待機児童問題を端に見直され始めている保育士の賃金。基本給の底上げや手当の付与など、園や自治体ごとにさまざまな改善策を講じているが、十分と言えるまでには至っていない。世間的に見ても低いとみなされる給料を、当事者はどう感じているのか。数少ない男性保育士として保育園で働く小林政大さん(仮名・30代)に現状を聞いた。(取材・文:千葉こころ)

「質素に暮らしても給料のほとんどが消える。伴侶を養っていける自信はない」

幼い子を相手にすることが多い環境で育ったという小林さん。子どもたちと触れ合うなかで楽しさと適性を感じ、保育士の道を選んだ。現在の保育園に務めて5年になるが、給料は手取りで16万円ほど。ボーナスを含めても、年収300万円には遠い。国税庁が発表した2015年の平均給与は男性で521万円なので、半分程度ということになる。

「必要な支払いを終えると、自由に使えるお金はわずかしか残りません。そこから貯金もしているので、趣味や遊びでお金を使うことはほとんどなく、本当に必要なものだけを見極めて購入するように心がけている毎日です」

小林さんには、知育関連商品を扱った自分の店を持つという夢がある。そのため、趣味や遊びを削ってでも貯金を続けているそうだ。
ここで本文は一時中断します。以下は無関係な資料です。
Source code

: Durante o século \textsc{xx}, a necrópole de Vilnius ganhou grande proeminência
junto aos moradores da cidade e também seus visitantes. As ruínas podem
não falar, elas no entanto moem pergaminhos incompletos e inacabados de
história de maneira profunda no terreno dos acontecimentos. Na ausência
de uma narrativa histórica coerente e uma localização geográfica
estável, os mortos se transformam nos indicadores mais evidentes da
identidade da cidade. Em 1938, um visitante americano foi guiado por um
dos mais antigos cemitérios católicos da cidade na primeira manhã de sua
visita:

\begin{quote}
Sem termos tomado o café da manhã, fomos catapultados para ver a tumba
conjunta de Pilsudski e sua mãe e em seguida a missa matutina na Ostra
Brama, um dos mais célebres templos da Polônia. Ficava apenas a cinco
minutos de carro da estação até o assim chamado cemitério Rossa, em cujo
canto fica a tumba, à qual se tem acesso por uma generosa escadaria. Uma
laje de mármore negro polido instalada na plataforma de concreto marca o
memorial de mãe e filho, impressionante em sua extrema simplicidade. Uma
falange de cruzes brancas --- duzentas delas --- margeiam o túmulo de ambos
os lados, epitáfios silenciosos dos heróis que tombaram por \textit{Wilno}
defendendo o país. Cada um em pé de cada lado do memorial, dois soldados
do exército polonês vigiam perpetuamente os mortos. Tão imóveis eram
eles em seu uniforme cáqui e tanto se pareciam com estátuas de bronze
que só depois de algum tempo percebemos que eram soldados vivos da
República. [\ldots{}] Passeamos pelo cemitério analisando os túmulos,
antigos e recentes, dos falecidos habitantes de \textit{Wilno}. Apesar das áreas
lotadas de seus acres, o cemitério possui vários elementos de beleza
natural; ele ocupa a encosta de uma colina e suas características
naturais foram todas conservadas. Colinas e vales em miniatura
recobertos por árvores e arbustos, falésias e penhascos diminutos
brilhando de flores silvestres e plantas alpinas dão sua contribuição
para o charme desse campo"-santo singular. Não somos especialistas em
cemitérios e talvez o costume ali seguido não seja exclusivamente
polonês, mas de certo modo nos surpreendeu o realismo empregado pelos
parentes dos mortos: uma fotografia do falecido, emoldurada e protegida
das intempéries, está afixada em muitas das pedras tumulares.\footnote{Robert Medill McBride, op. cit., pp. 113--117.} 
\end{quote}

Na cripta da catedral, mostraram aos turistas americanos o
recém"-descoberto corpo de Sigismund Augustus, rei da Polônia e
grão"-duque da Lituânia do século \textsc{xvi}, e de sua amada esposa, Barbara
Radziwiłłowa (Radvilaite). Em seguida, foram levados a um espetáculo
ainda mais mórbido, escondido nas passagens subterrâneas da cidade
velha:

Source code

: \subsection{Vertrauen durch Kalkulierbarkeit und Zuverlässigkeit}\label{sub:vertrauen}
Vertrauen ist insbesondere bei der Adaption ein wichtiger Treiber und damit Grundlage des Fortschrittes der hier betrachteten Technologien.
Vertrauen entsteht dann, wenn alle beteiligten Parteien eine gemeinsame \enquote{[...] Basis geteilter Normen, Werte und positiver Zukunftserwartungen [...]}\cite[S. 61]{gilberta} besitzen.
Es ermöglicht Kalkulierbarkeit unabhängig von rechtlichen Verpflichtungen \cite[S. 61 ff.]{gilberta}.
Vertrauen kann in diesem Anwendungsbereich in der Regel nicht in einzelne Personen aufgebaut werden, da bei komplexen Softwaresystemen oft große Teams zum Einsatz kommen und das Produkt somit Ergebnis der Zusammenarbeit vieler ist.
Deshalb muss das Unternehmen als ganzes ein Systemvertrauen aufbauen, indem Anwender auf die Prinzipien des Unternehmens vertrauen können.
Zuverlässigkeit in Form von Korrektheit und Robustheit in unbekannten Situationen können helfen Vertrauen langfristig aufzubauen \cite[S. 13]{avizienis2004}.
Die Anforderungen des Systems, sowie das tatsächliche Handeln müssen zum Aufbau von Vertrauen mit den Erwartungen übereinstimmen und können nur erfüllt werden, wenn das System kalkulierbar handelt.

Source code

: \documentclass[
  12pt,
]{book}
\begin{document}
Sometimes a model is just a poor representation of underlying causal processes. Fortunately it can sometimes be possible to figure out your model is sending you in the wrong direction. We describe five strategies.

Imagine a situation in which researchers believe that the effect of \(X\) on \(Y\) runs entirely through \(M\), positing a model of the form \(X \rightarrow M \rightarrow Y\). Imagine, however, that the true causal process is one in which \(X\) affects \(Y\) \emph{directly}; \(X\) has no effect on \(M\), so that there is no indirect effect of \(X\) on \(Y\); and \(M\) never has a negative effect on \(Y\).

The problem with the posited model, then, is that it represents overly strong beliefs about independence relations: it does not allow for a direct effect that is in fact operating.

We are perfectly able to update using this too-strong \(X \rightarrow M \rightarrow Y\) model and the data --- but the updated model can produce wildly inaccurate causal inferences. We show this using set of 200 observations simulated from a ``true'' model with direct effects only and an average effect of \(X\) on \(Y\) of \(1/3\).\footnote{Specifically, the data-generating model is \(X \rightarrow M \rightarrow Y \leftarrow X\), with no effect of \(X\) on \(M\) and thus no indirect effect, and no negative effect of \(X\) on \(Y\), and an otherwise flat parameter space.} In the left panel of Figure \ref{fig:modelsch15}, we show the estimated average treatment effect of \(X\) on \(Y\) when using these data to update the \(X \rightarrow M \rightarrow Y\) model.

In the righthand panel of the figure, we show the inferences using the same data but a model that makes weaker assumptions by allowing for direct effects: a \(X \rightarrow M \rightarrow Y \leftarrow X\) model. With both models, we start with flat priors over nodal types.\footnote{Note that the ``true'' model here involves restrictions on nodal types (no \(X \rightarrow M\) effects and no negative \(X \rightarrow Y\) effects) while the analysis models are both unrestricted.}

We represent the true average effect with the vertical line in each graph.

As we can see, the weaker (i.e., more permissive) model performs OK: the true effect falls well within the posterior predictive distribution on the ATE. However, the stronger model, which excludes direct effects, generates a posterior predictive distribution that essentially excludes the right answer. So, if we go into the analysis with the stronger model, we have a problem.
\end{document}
しかし2年前、昇格に伴って残業時間が増えたことで、実家からの通勤が難しくなり、勤め先の近くへ部屋を借りることに。質素な暮らしを徹底することでなんとか生活はできているが、貯金に回せる金額は激減。また、ひとり暮らしを始めるにあたって、細々と貯めてきた貯金の一部を切り崩さざるを得なくなり、夢の実現がまた一歩遠のいた。

「30代の早いうちに夢を叶えたいと切り詰めて頑張ってきましたが、ひとり暮らしを始めてからは給料のほとんどが生活に消えてしまい、思うように貯まっていません。それでも、僕は夢を選んだのでまだ気楽でいられます。結婚は、養っていく自信がなくて諦めました」

転園しようと思っても「せめて受け持っているクラスの子たちが卒園するまでは……」

低賃金ゆえ、結婚か夢かの二択となってしまった小林さん。なぜ、それでも保育士を続けるのか。
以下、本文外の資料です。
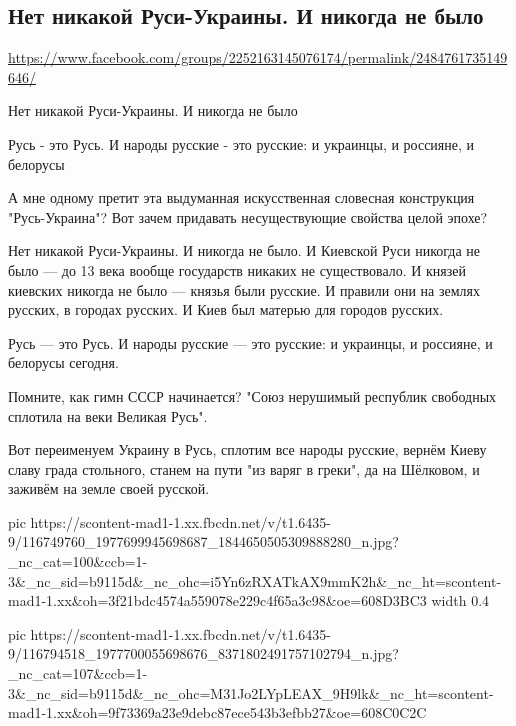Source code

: 
 
 
 
 

\subsection{Нет никакой Руси-Украины. И никогда не было}

\url{https://www.facebook.com/groups/2252163145076174/permalink/2484761735149646/}

Нет никакой Руси-Украины. И никогда не было

Русь - это Русь. И народы русские - это русские: и украинцы, и россияне, и белорусы

А мне одному претит эта выдуманная искусственная словесная конструкция
"Русь-Украина"? Вот зачем придавать несуществующие свойства целой эпохе?

Нет никакой Руси-Украины. И никогда не было. И Киевской Руси никогда не было —
до 13 века вообще государств никаких не существовало. И князей киевских никогда
не было — князья были русские. И правили они на землях русских, в городах
русских. И Киев был матерью для городов русских.

Русь — это Русь. И народы русские — это русские: и украинцы, и россияне, и
белорусы сегодня.

Помните, как гимн СССР начинается? "Союз нерушимый республик свободных сплотила
на веки Великая Русь".

Вот переименуем Украину в Русь, сплотим все народы русские, вернём Киеву славу
града стольного, станем на пути "из варяг в греки", да на Шёлковом, и заживём
на земле своей русской.

\ifcmt
  pic https://scontent-mad1-1.xx.fbcdn.net/v/t1.6435-9/116749760_1977699945698687_1844650505309888280_n.jpg?_nc_cat=100&ccb=1-3&_nc_sid=b9115d&_nc_ohc=i5Yn6zRXATkAX9mmK2h&_nc_ht=scontent-mad1-1.xx&oh=3f21bdc4574a559078e229c4f65a3c98&oe=608D3BC3
  width 0.4
	
  pic https://scontent-mad1-1.xx.fbcdn.net/v/t1.6435-9/116794518_1977700055698676_8371802491757102794_n.jpg?_nc_cat=107&ccb=1-3&_nc_sid=b9115d&_nc_ohc=M31Jo2LYpLEAX_9H9lk&_nc_ht=scontent-mad1-1.xx&oh=9f73369a23e9debc87ece543b3efbb27&oe=608C0C2C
「やはりいちばんは、自分に向いている職業だということです。幸い働きやすい環境で、子どもたちの笑顔やよくしてくださる周りの方々に支えられていることも大きいと思います」

また、夢を実現させるという目標があることも、切り詰めた生活を我慢できる糧になっていると言う。そうはいっても、やはり手取り16万円は低すぎる。性別や年齢を差し引いても、腑に落ちない思いは抱えているという。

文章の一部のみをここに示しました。